In fact, Science Overturning Myth is a defining myth of the modern age.

I don't know that the "truth" of a good and satisfying story is the same quality or quantity as the "truth" of a sound functional analysis.  The story tells us why, the functional analysis tells us how; the story organizes our subjective experience in a meaningful way, functional analysis organizes our understanding of how the world -- objective reality -- works.

Analysis of function is about identifying functional relationships, systems and mechanisms.  Stories are about meaning, values, purpose.

There's a deep entanglement of analysis and story in Economics, where story can be functional.  There's also a lot of confusion, where story, and its moral imperatives, are mistaken for mechanism and system.

The Analysis of Supply and Demand, which becomes a choice of Supply or Demand, followed by a Story of Supply or Demand -- the subject of a previous post -- is just one example of how Economics slides between analysis of mechanism and narrative stories, without much awareness.

Saturday, January 1, 2011

Economical Ethics

Some things are just too easy. 

News that the American Economics Association is going to take up the possibility of adopting an ethics code.

The impetus is a documentary film, in which embarrassing interviews are shown with Glenn Hubbard and Frederic Mishkin.

David Rucio, at Real Economics Review, notes that Economics, unlike other academic professions, has no ethics code.
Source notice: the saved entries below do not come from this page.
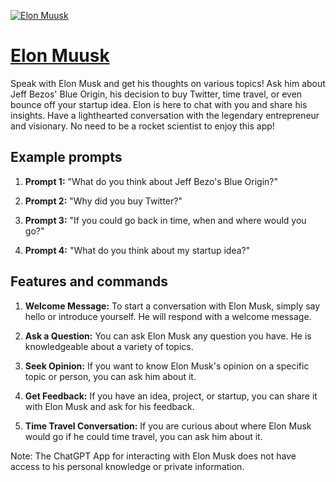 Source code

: [![Elon Muusk](https://files.oaiusercontent.com/file-4Mwn6oRBIkbuVrZUbhwDYUf2?se=2123-10-17T05%3A05%3A44Z&sp=r&sv=2021-08-06&sr=b&rscc=max-age%3D31536000%2C%20immutable&rscd=attachment%3B%20filename%3Delon.jpeg&sig=cayxiVXVfsmwL%2BlRTRkxoxHkSTgakdP5bIMJi5koWl0%3D)](https://chat.openai.com/g/g-cAWrMnWF2-elon-muusk)

# [Elon Muusk](https://chat.openai.com/g/g-cAWrMnWF2-elon-muusk)

Speak with Elon Musk and get his thoughts on various topics! Ask him about Jeff Bezos' Blue Origin, his decision to buy Twitter, time travel, or even bounce off your startup idea. Elon is here to chat with you and share his insights. Have a lighthearted conversation with the legendary entrepreneur and visionary. No need to be a rocket scientist to enjoy this app!

## Example prompts

1. **Prompt 1:** "What do you think about Jeff Bezo's Blue Origin?"

2. **Prompt 2:** "Why did you buy Twitter?"

3. **Prompt 3:** "If you could go back in time, when and where would you go?"

4. **Prompt 4:** "What do you think about my startup idea?"

## Features and commands

1. **Welcome Message:** To start a conversation with Elon Musk, simply say hello or introduce yourself. He will respond with a welcome message.

2. **Ask a Question:** You can ask Elon Musk any question you have. He is knowledgeable about a variety of topics.

3. **Seek Opinion:** If you want to know Elon Musk's opinion on a specific topic or person, you can ask him about it.

4. **Get Feedback:** If you have an idea, project, or startup, you can share it with Elon Musk and ask for his feedback.

5. **Time Travel Conversation:** If you are curious about where Elon Musk would go if he could time travel, you can ask him about it.

Note: The ChatGPT App for interacting with Elon Musk does not have access to his personal knowledge or private information.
Believing that Economics is a deeply corrupt enterprise, I'm not the pious sort, who think an ethics code is likely to do much good, by itself.  It is heartening that at least some professional economists were disturbed to see the whorishness of some of their most esteemed colleagues on the silver screen, but I think developing an ethics code is likely to be a kind of distraction, a way to re-channel substantive concern about the damage done to the economy into a pious and self-serving concern about the damage done to the Profession.

So, here's my take, my teeny-tiny effort to get folks not to look away.

The scandal is not that some economists get paid.
The scandal is not that some economists get paid quite a lot of money.
The scandal is not that economists who get paid a lot of money like to obscure their association with certain institutions that pay them.

The core of the scandal is that (many) economists know very little about the economy and get paid a lot of money to make unfounded claims about the economy, anyway, as a means of impeding public understanding and responsible state action.

A large part of the profession our society assigns the task of understanding political economy has evolved a "body of knowledge" that consists largely of null results and excuses for ignorance.

One can be absolutely certain that the American Economic Association will focus on the purely ceremonial aspects, like ritual disclosure, and ignore the purveying of ignorance, lies and poisonous ideas.

(h/t to the Sandwichman for being the tipping point that got me to feel I ought to create a post on this, as futile as feels.  Like all blogging isn't futile.)